16. How is Tegsedi supplied
TEGSEDI is a clear, colorless to pale yellow solution supplied in a single-dose, prefilled syringe with a SSD. Each prefilled syringe of TEGSEDI is filled to deliver 1.5 mL of solution containing 284 mg of inotersen (equivalent to 300 mg inotersen sodium salt).
TEGSEDI is available in cartons containing 1 or 4 prefilled syringes supplied in individual trays.

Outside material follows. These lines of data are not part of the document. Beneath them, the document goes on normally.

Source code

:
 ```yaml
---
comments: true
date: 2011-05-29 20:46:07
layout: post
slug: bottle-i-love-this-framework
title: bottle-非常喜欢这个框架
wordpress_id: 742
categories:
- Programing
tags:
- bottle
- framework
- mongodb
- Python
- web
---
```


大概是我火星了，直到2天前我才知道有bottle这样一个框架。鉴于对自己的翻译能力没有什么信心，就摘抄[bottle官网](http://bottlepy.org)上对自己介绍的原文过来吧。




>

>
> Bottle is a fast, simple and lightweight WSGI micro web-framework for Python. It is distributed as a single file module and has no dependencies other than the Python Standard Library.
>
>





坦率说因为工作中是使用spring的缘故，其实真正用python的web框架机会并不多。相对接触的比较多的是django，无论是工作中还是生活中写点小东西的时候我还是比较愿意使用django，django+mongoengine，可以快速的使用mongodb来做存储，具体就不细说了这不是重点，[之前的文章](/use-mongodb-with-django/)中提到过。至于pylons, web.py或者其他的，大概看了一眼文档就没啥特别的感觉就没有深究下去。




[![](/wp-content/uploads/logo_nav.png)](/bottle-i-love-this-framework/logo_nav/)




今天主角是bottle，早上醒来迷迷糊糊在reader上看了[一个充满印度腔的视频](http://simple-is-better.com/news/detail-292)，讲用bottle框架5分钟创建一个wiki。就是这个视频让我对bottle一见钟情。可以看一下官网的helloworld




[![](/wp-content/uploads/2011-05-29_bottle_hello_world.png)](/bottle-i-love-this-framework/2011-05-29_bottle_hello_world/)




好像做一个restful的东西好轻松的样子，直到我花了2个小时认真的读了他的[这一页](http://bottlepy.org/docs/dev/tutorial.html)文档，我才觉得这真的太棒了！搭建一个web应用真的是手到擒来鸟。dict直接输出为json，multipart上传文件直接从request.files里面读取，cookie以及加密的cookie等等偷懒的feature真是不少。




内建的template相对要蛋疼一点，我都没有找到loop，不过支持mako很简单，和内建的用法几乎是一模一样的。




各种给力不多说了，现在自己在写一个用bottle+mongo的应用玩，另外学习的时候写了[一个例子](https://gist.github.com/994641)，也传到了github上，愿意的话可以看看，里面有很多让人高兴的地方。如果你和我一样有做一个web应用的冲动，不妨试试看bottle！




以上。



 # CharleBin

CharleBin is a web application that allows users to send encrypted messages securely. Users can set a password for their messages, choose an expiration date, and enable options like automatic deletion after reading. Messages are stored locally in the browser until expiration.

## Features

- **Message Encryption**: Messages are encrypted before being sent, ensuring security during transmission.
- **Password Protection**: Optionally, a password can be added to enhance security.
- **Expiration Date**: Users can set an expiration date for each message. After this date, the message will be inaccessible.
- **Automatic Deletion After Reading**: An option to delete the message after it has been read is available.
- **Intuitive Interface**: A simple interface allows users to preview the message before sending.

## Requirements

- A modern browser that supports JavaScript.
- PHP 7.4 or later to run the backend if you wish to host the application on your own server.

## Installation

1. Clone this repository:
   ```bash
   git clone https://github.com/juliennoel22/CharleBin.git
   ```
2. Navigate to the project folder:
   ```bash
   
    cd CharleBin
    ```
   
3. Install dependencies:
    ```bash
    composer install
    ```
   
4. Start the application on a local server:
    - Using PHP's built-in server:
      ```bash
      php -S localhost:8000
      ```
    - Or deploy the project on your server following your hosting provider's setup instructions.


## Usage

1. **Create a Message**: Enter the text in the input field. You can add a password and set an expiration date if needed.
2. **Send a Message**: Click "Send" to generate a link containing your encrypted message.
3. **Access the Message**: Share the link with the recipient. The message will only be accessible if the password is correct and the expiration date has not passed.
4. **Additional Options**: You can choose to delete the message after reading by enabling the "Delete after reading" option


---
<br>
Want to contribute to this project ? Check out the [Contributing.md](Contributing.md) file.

- Pack of 1 prefilled syringe: NDC 72126-007-03
- Pack of 4 prefilled syringes: NDC 72126-007-01
The individual tray of 1 syringe is NDC 72126-007-02.
Pharmacy
Store refrigerated at 2°C to 8°C (36°F to 46°F) in the original container and protect from direct light. Do not freeze.
For Patients/Caregivers
Store refrigerated at 2°C to 8°C (36°F to 46°F) in the original container. Do not freeze. TEGSEDI can be kept at room temperature (up to 30°C [86°F]) in the original container for up to 6 weeks; if not used within the 6 weeks, discard TEGSEDI.
Remove from refrigerated storage (2°C to 8°C [36°F to 46°F]) at least 30 minutes before use. [TEGSEDI] prefilled syringe should be allowed to reach room temperature prior to injection.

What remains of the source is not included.